__Goal of the exercise__: Produce a copy of every line in the records that holds the string "sudah".

────────────────

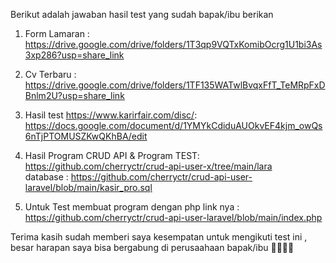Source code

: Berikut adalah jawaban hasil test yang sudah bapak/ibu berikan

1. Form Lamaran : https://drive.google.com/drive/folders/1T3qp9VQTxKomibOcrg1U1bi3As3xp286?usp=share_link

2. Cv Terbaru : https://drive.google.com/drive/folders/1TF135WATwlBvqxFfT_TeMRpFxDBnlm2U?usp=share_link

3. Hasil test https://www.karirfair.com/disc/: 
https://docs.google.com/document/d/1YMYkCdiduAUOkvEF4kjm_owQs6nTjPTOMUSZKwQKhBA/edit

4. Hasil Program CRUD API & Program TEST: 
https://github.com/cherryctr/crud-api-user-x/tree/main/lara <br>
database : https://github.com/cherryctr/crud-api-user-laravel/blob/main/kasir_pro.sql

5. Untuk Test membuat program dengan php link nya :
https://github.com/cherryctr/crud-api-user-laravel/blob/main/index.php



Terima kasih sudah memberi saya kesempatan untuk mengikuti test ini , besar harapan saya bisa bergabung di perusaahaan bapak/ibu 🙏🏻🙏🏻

────────────────

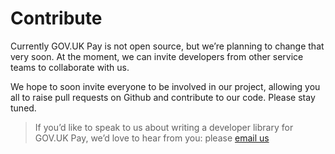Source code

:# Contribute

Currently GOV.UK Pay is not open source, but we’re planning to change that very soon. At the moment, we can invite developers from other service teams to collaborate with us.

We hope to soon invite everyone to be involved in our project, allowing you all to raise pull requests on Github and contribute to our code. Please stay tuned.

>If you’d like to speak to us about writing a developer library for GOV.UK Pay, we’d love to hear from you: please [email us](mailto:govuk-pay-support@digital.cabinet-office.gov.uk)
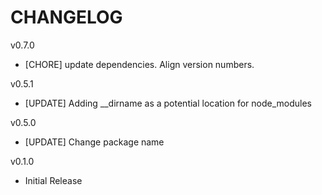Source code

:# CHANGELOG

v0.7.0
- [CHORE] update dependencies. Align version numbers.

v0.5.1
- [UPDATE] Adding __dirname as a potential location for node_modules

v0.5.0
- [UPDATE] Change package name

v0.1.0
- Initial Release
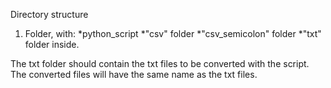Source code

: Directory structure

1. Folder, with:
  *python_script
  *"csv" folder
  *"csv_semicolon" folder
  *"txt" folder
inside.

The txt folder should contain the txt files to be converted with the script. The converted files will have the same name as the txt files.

────────────────

__Task solution__:
: Berikut adalah jawaban hasil test yang sudah bapak/ibu berikan
Terima kasih sudah memberi saya kesempatan untuk mengikuti test ini , besar harapan saya bisa bergabung di perusaahaan bapak/ibu 🙏🏻🙏🏻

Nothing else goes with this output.